Values are: 1=user, 2=domain administrator, 3=system administrator
|description||VARCHAR(80)||Human-readable description for this phase. Used as the phase name in the web interface.|
The default phases, the ones I use on my own systems, are contained in the lib/insert-standard-phases.sql file. They are:
|1||3 (System Admin)||System-wide rules, before all others|
|2||2 (Domain Admin)||Domain-specific rules, before mailbox rules|
|3||1 (User)||Mailbox-specific rules|
|4||2 (Domain Admin)||Domain-specific rules, after mailbox rules|
|5||3 (System Admin)||System-wide rules, after all others|
This set of phases allows a machine owner to set up system-wide rules which either CAN or CANNOT be overridden, by putting the rules into phase 1 (i.e. before anybody else's rules execute) or phase 5 (i.e. after everybody else's rules have executed, if none of those domains' or users' rules matched the message.) They also allow a domain owner to set up domain-wide rules which eithe CAN or CANNOT be overridden by their users, by putting the rules into phase 2 (before the individual mailbox owners' rules execute) or phase 4 (after the mailbox owners' rules execute, if none of their rules matched the message.)
I have found that these phases provide enough flexibility for my needs and the needs of my clients and users. However, if your needs are different, you can change the list of phases. The web interface does not offer any way to edit the phases, however you can make changes by either editing the insert-standard-phases.sql file before using it, or by runninging UPDATE, INSERT, and DELETE queries against the phases table in your database.
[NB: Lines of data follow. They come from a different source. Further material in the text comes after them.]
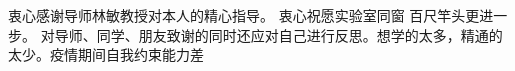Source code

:\begin{acknowledgement}
    衷心感谢导师林敏教授对本人的精心指导。
    衷心祝愿实验室同窗 百尺竿头更进一步。
    对导师、同学、朋友致谢的同时还应对自己进行反思。想学的太多，精通的太少。疫情期间自我约束能力差
\end{acknowledgement}
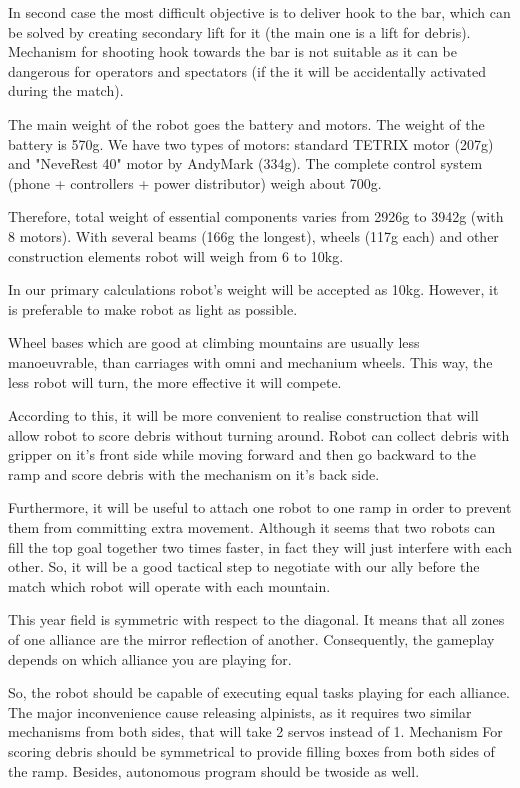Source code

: \begin{enumerate*}
		In second case the most difficult objective is to deliver hook to the bar, which can be solved by creating secondary lift for it (the main one is a lift for debris). Mechanism for shooting hook towards the bar is not suitable as it can be dangerous for operators and spectators (if the it will be accidentally activated during the match).\newline
		\item The main weight of the robot goes the battery and motors. The weight of the battery is 570g. We have two types of motors: standard TETRIX motor (207g) and "NeveRest 40" motor by AndyMark (334g). The complete control system (phone + controllers + power distributor) weigh about 700g.
		
		Therefore, total weight of essential components varies from 2926g to 3942g (with 8 motors). With several beams (166g the longest), wheels (117g each) and other construction elements robot will weigh from 6 to 10kg. 
		
		In our primary calculations robot's weight will be accepted as 10kg. However, it is preferable to make robot as light as possible.\newline
		\item Wheel bases which are good at climbing mountains are usually less manoeuvrable, than carriages with omni and mechanium wheels. This way, the less robot will turn, the more effective it will compete.
		
		According to this, it will be more convenient to realise construction that will allow robot to score debris without turning around. Robot can collect debris with gripper on it's front side while moving forward and then go backward to the ramp and score debris with the mechanism on it's back side.
		
		Furthermore, it will be useful to attach one robot to one ramp in order to prevent them from committing extra movement. Although it seems that two robots can fill the top goal together two times faster, in fact they will just interfere with each other. So, it will be a good tactical step to negotiate with our ally before the match which robot will operate with each mountain.\newline
		\item This year field is symmetric with respect to the diagonal. It means that all zones of one alliance are the mirror reflection of another. Consequently, the gameplay depends on which alliance you are playing for.
		
		So, the robot should be capable of executing equal tasks playing for each alliance. The major inconvenience cause releasing alpinists, as it requires two similar mechanisms from both sides, that will take 2 servos instead of 1. Mechanism For scoring debris should be symmetrical to provide filling boxes from both sides of the ramp. Besides, autonomous program should be twoside as well.
		
	\end{enumerate*}
	
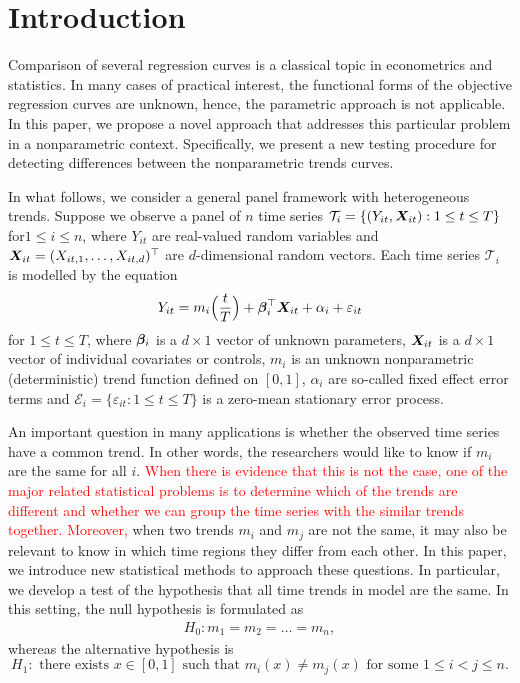 \documentclass[a4paper,12pt]{article}
\makeatletter
\renewcommand{\eqref}[1]{\tagform@{\ref{#1}}}
\makeatother
\begin{document}
%


\section{Introduction}\label{sec:intro}

Comparison of several regression curves is a classical topic in econometrics and statistics. In many cases of practical interest, the functional forms of the objective regression curves are unknown, hence, the parametric approach is not applicable. In this paper, we propose a novel approach that addresses this particular problem in a nonparametric context. Specifically, we present a new testing procedure for detecting differences between the nonparametric trends curves. 

In what follows, we consider a general panel framework with heterogeneous trends. Suppose we observe a panel of $n$ time series $\mathcal{T}_i = \{ (Y_{it},\boldsymbol{X}_{it}): 1 \le t \le T \}$ for\linebreak $1 \le i \le n$, where $Y_{it}$ are real-valued random variables and $\boldsymbol{X}_{it} = (X_{it,1},\ldots, X_{it, d})^\top$ are $d$-dimensional random vectors. Each time series $\mathcal{T}_i$ is modelled by the equation
\begin{equation}\label{eq:model}
Y_{it} = m_i \Big( \frac{t}{T} \Big) + \bm{\beta}_i^\top \boldsymbol{X}_{it} + \alpha_i + \varepsilon_{it}
\end{equation}
for $1 \le t \le T$, where $\bm{\beta}_i$ is a $d \times 1$ vector of unknown parameters, $\boldsymbol{X}_{it}$ is a $d\times 1$ vector of individual covariates or controls, $m_i$ is an unknown nonparametric (deterministic) trend function defined on $[0,1]$, $\alpha_i$ are so-called fixed effect error terms and \linebreak $\mathcal{E}_i = \{ \varepsilon_{it}: 1 \le t \le T \}$ is a zero-mean stationary error process. 


An important question in many applications is whether the observed time series have a common trend. In other words, the researchers would like to know if $m_i$ are the same for all $i$. \textcolor{red}{When there is evidence that this is not the case, one of the major related statistical problems is to determine which of the trends are different and whether we can group the time series with the similar trends together. Moreover,} when two trends $m_i$ and $m_j$ are not the same, it may also be relevant to know in which time regions they differ from each other. In this paper, we introduce new statistical methods to approach these questions. In particular, we develop a test of the hypothesis that all time trends in model \eqref{eq:model} are the same. In this setting, the null hypothesis is formulated as 
\begin{align}\label{eq:null}
H_0: m_1 = m_2 = \ldots = m_n,
\end{align}
whereas the alternative hypothesis is 
$$H_1: \text{ there exists } x\in [0, 1] \text{ such that } m_i (x) \neq m_j(x) \text{ for some } 1\leq i < j \leq n.$$
\end{document}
If you do edit the list of phases, you should make sure that the phase numbers start with 1, and that they are sequential (i.e. 1, 2, 3, etc.) without skipping any numbers. Changing the phase names after you have started using the system won't cause any problems, however changing the phase numbers or the access levels might cause confusion with any rules which already exist in the database. For this reason, I recommend that if you do plan to change the phase numbers or access levels, you should do it when you first install the system, before any rules are created... or you should be prepared to manually adjust the "phase" values for any rules which may already exist in the database.
The rules table contains the actual mail processing rules. Each rule contains information about whose email is affected by the rule, the order in which the rule should be processed, what kind of test is being done by the rule, and whether to accept or reject the message if the test matches the message.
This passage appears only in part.